Come cambierà la Professione Infermieristica in Italia dopo la Pandemia da Coronavirus? Lo abbiamo chiesto a Tonino Aceti, portavoce della Federazione Nazionale Ordini Professioni Infermieristiche (FNOPI), che è stato molto chiaro nelle sue risposte, motivato anche dalle carenze e dalla resilienza della categoria negli ultimi mesi. Lo abbiamo fatto in occasione della Giornata Internazionale dell’Infermiere. Vediamo cosa ci ha risposto.

Gli Infermieri italiani sono messi a dura prova dall’emergenza coronavirus. Oltre 9600 sono gli infetti acclarati da Covid-19 e, secondo un nostro calcolo in 35 sono deceduti, senza dimenticare in collega Generico. Quali sono secondo lei i motivi di questi grandi numeri?

Mi sembra abbastanza ovvio ormai: i rifornimenti di DPI sono stati oggetti di rilevanti criticità dal punto di vista della tempistica della distribuzione/consegna. Anche con alcune difficoltà iniziali legate alla tipologia dei dispositivi inviati, più adatti spesso alla popolazione che non agli operatori sanitari.

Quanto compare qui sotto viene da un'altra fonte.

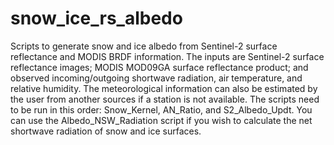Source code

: # snow_ice_rs_albedo
Scripts to generate snow and ice albedo from Sentinel-2 surface reflectance and MODIS BRDF information. The inputs are Sentinel-2 surface reflectance images; MODIS MOD09GA surface
reflectance product; and observed incoming/outgoing shortwave radiation, air temperature, and relative humidity. The meteorological information can also be estimated by the user
from another sources if a station is not available. The scripts need to be run in this order: Snow_Kernel, AN_Ratio, and S2_Albedo_Updt. You can use the Albedo_NSW_Radiation
script if you wish to calculate the net shortwave radiation of snow and ice surfaces.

Questo è un problema che, come per la normale rilevazione di casi e decessi, porta uno strascico di positivi che viene da più lontano: gli infermieri anche se numericamente sono sempre pochi rispetto alle necessità, non hanno mai smesso di essere presenti accanto ai cittadini e ai malati e le conseguenze sono anche queste.

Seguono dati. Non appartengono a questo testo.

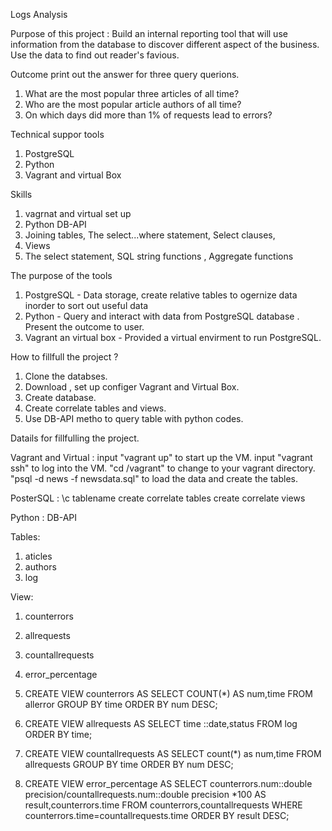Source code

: 
Logs Analysis

Purpose of this project : 
Build an internal reporting tool that will use information from the database to discover different aspect of the business. Use the data to find out reader's favious. 


Outcome 
print out the answer for three query querions. 
1. What are the most popular three articles of all time? 
2. Who are the most popular article authors of all time?
3. On which days did more than 1% of requests lead to errors?


Technical suppor tools
1. PostgreSQL
2. Python 
3. Vagrant and virtual Box 


Skills
1. vagrnat and virtual set up
2. Python DB-API 
3. Joining tables, The select...where statement, Select clauses,
4. Views
5. The select statement, SQL string functions , Aggregate functions



The purpose of the tools
1. PostgreSQL - Data storage, create relative tables to ogernize data inorder to sort out useful data
2. Python - Query and interact with data from PostgreSQL database . Present the outcome to user.
3. Vagrant an virtual box - Provided a virtual envirment to run PostgreSQL. 


How to fillfull the project ?
1. Clone the databses.
2. Download , set up configer Vagrant and Virtual Box.
3. Create database.
4. Create correlate tables and views.
5. Use DB-API metho to query table with python codes.




Datails for fillfulling the project.

Vagrant and Virtual :
input "vagrant up" to start up the VM.
input "vagrant ssh" to log into the VM.
"cd /vagrant" to change to your vagrant directory.
"psql -d news -f newsdata.sql" to load the data and create the tables.

PosterSQL :
\c tablename
create correlate tables
create correlate views

Python :
DB-API 



Tables:
1. aticles
2. authors
3. log

View:
1. counterrors
2. allrequests
3. countallrequests
4. error_percentage


 1. CREATE VIEW counterrors AS SELECT COUNT(*) AS num,time FROM allerror GROUP BY time ORDER BY num DESC;
 2. CREATE VIEW allrequests AS SELECT time ::date,status FROM log ORDER BY time;
 3. CREATE VIEW countallrequests AS SELECT count(*) as num,time FROM allrequests GROUP BY time ORDER BY num DESC;
 4. CREATE VIEW error_percentage AS SELECT counterrors.num::double precision/countallrequests.num::double precision *100 AS result,counterrors.time FROM counterrors,countallrequests WHERE counterrors.time=countallrequests.time ORDER BY result DESC;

Poi c’è la questione dei tamponi, ancora aperta perché le gare per avere disponibilità di reagenti sono state indette da poco, mentre è evidente la necessità di un controllo per chi si trova più di dodici ore al giorno a contatto con i malati.

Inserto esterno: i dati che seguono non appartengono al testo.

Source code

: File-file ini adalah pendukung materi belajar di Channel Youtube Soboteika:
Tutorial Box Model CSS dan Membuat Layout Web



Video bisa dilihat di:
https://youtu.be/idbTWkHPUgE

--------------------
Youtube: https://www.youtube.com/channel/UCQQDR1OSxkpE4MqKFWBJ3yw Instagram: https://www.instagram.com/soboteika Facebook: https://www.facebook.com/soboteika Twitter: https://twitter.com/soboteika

Probabilmente questo tipo di virus ha colto tutti di sorpresa con effetti e diffusione che non potevano essere noti a nessuno. In questo senso era difficile da evitare, come mostra la sua diffusione pandemica. Ma semmai da noi si poteva contenere meglio se proprio le professioni sanitarie fossero state ascoltate prima e non fossero state sacrificate – soprattutto numericamente – nel nome dell’economia.

La Pandemia da Coronavirus in Italia non ha prodotto solo infetti e morti tra gli Infermieri, ma anche “rinunce” alla Professione, ovvero colleghi che hanno deciso di abbandonare o stanno per farlo nelle prossime settimane e nei prossimi mesi. E’ solo paura di infettarsi o la punta dell’iceberg di un malessere diffuso che già covava da tempo?

La paura del contagio ha sicuramente trovato terreno fertile in chi non è ancorato alla volontà di svolgere questa professione e probabilmente – ma non ho dati in proposito – può anche aver determinato qualche abbandono.

Tuttavia soprattutto sul territorio dove si è rivelato il vero “problema nel problema” legato in particolar modo alle RSA e alle strutture per anziani, gli infermieri hanno mostrato il loro valore e la loro tenacia, andando spesso anche come volontari a dare supporto clinico e anche psicologico e morale, nonostante la carenza in questo caso decisiva di DPI, ma anche di personale, in queste situazioni limite.

A questo va aggiunta la totale assenza di supporto psicologico nei confronti dello stesso personale, sempre più solo anche nei delicati momenti del fine della vita dei pazienti. Momenti delicatissimi che segnano la vita delle famiglie ma anche dei professionisti sanitari.

Da Bologna il movimento “Infermieri in Ordine” ha lanciato la proposta di congelare le tasse di iscrizione all’OPI chiedendo alla Regione Emilia Romagna e alle Aziende sanitarie di farsene carico. E’ questa una battaglia fatta propria da tutti i sindacati anche prima della Pandemia da Covid-19. Il gruppo bolognese fa presente che tra gli iscritti all’Ordine provinciale ci sono anche tanti colleghi che si sono infettati (in tanti sono in Terapia Intensiva) o che non hanno un lavoro, tra questi tanti liberi professionisti o operatori interinali. Crede che sia una proposta fattibile in un momento storico che potrebbe portare al riconoscimento politico di un finanziamento pubblico degli Enti ordinistici?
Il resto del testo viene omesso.